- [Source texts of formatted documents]

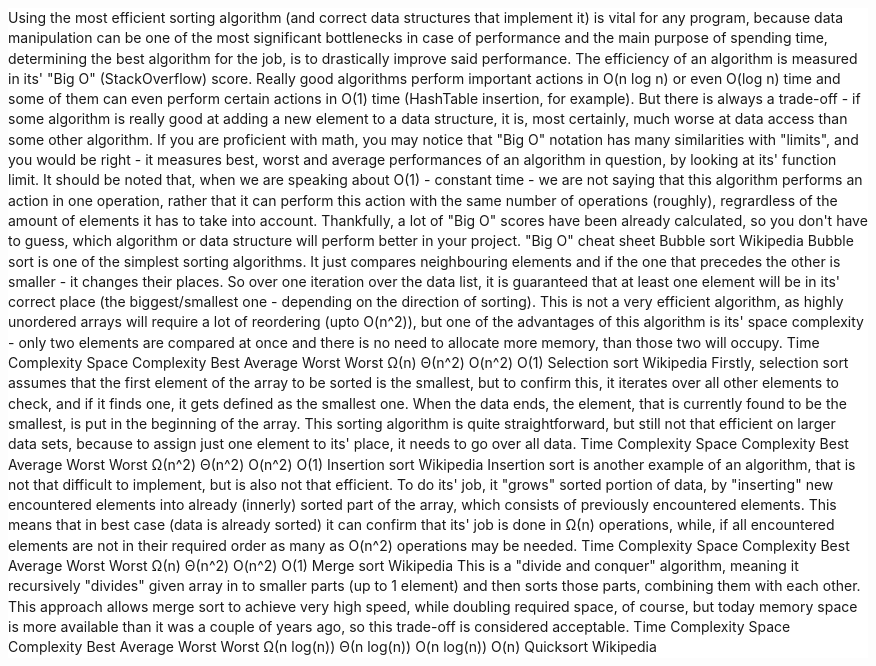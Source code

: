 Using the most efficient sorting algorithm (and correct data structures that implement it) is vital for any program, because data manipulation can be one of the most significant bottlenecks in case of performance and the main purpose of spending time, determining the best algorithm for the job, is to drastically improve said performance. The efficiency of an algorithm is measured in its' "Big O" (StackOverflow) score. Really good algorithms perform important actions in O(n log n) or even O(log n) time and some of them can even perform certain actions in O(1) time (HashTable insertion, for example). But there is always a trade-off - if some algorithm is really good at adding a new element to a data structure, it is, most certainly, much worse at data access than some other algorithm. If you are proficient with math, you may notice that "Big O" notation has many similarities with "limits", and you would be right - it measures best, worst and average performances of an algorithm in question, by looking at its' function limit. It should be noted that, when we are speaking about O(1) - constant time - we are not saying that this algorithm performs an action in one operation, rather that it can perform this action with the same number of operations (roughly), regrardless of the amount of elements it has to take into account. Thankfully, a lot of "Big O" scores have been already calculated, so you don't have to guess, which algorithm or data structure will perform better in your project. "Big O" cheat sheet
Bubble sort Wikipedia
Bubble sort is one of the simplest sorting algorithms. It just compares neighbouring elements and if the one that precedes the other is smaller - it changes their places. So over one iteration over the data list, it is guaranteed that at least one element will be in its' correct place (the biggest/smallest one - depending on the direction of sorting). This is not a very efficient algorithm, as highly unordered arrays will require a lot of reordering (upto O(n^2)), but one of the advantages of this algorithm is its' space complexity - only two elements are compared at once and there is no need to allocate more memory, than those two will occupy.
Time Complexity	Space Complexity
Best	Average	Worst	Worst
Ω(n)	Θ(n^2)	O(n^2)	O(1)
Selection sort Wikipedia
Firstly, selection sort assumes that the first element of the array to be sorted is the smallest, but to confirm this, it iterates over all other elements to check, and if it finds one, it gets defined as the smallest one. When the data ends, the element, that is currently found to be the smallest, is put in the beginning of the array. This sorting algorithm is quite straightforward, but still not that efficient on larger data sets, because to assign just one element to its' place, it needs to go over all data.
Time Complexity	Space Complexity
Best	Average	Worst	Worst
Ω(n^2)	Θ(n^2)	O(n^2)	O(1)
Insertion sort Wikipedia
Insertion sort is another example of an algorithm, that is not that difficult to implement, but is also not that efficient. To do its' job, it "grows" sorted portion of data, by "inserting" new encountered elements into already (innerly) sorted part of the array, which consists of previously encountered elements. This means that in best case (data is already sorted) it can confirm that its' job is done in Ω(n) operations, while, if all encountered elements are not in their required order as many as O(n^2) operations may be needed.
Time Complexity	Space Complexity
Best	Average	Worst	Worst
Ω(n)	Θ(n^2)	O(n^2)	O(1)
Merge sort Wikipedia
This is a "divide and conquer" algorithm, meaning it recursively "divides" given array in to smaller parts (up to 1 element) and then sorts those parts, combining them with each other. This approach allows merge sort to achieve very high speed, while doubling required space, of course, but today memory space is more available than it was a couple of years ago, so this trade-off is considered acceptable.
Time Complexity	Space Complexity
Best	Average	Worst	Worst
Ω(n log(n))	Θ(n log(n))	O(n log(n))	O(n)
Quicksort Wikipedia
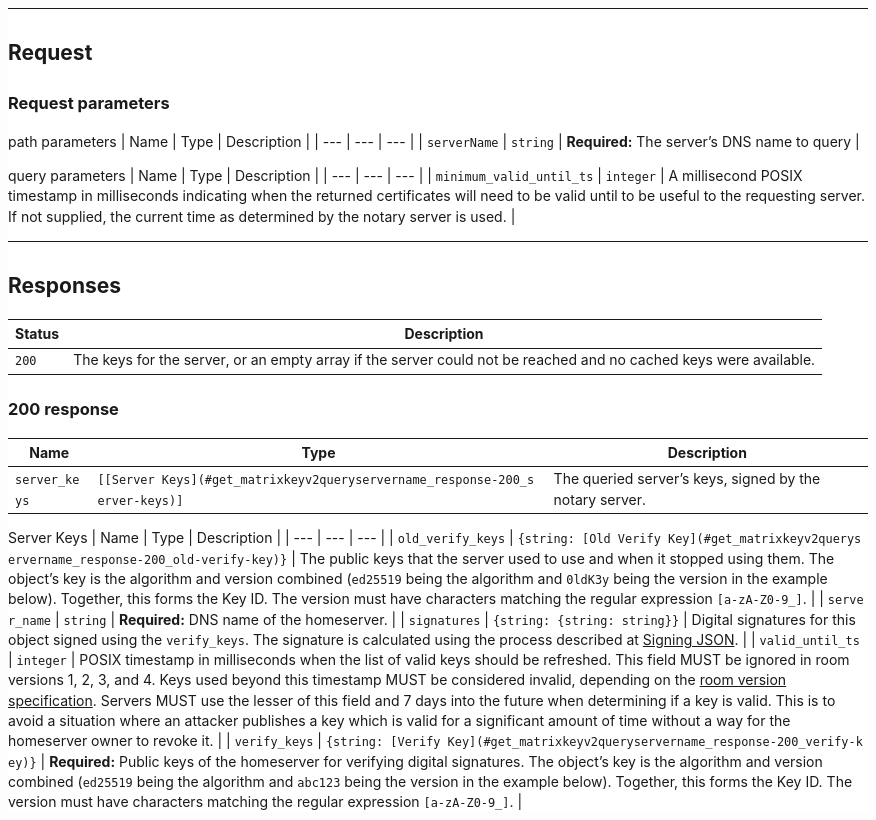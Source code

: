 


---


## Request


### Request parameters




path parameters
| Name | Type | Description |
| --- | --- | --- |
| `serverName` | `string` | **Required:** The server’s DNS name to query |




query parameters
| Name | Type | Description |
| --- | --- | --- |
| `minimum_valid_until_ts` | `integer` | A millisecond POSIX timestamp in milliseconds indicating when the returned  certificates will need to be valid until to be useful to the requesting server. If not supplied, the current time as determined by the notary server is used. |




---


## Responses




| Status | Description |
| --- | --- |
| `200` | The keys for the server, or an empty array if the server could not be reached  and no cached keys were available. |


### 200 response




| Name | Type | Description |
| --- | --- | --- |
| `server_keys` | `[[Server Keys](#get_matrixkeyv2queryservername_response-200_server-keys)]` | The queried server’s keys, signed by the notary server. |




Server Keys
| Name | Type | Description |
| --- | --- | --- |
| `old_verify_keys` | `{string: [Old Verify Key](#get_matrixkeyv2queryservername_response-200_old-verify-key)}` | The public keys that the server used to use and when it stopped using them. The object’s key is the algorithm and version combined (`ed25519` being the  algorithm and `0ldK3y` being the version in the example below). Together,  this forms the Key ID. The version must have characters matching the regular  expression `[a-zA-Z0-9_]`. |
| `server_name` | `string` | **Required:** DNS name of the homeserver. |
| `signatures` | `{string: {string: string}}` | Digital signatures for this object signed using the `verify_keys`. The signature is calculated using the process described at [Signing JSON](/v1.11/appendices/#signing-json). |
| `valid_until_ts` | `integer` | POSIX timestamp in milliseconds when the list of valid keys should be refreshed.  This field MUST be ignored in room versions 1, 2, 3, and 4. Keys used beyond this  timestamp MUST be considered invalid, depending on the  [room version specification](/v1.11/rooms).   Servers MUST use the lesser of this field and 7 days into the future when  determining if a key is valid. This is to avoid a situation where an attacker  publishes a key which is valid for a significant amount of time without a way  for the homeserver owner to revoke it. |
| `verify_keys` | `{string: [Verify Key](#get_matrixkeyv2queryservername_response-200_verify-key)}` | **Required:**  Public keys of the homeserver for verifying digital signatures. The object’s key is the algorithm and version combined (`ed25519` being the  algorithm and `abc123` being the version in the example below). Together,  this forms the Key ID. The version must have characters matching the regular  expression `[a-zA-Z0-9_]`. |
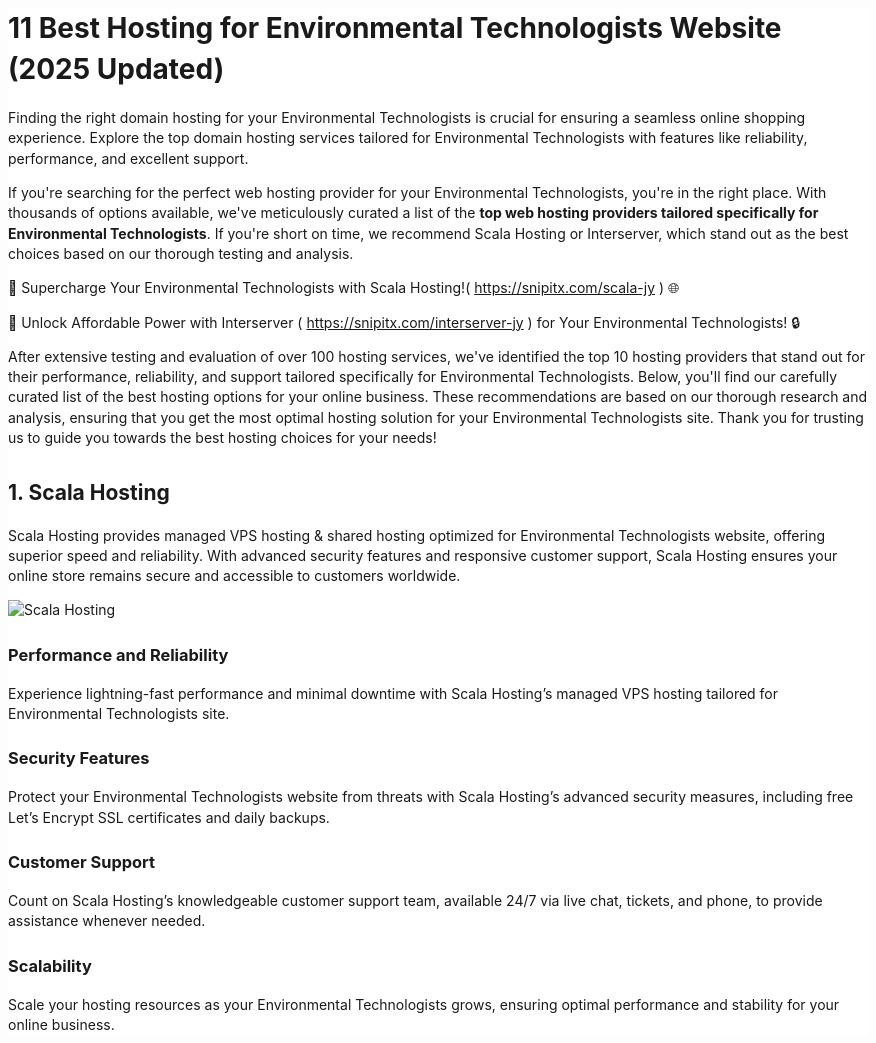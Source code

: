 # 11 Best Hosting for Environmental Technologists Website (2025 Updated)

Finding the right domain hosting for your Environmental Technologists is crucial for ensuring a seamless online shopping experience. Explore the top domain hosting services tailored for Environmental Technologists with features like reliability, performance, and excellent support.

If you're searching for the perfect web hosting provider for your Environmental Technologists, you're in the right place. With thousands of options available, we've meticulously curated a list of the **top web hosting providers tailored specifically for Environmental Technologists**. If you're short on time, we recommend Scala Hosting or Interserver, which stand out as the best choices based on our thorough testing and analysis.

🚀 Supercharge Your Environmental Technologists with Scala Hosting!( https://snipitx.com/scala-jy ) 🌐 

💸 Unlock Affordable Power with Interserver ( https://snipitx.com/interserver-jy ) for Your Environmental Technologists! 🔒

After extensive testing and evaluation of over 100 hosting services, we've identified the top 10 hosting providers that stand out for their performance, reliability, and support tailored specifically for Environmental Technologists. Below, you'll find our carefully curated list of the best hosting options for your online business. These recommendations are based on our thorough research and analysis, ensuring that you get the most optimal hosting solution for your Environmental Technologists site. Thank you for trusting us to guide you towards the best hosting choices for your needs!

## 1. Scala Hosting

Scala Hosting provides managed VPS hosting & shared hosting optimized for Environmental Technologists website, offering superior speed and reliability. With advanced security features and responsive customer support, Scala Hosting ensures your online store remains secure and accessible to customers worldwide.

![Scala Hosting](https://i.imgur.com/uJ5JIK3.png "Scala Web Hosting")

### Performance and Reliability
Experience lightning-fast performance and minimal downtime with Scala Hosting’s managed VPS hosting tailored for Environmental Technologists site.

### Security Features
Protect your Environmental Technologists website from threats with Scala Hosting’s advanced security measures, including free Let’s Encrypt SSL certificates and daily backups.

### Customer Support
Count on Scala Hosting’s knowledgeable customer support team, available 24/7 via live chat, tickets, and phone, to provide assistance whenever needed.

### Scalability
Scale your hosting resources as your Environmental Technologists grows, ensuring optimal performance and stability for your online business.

- [ASSIGNMENT]
If a line comes after the line with "Bubble sort Wikipedia", it stays out; print exactly every line from the start of the entries up to and including that line, but no pictures.

- [YOUR SOLUTION]
Source code

: Using the most efficient sorting algorithm (and correct data structures that implement it) is vital for any program, because data manipulation can be one of the most significant bottlenecks in case of performance and the main purpose of spending time, determining the best algorithm for the job, is to drastically improve said performance. The efficiency of an algorithm is measured in its' "Big O" (StackOverflow) score. Really good algorithms perform important actions in O(n log n) or even O(log n) time and some of them can even perform certain actions in O(1) time (HashTable insertion, for example). But there is always a trade-off - if some algorithm is really good at adding a new element to a data structure, it is, most certainly, much worse at data access than some other algorithm. If you are proficient with math, you may notice that "Big O" notation has many similarities with "limits", and you would be right - it measures best, worst and average performances of an algorithm in question, by looking at its' function limit. It should be noted that, when we are speaking about O(1) - constant time - we are not saying that this algorithm performs an action in one operation, rather that it can perform this action with the same number of operations (roughly), regrardless of the amount of elements it has to take into account. Thankfully, a lot of "Big O" scores have been already calculated, so you don't have to guess, which algorithm or data structure will perform better in your project. "Big O" cheat sheet
Bubble sort Wikipedia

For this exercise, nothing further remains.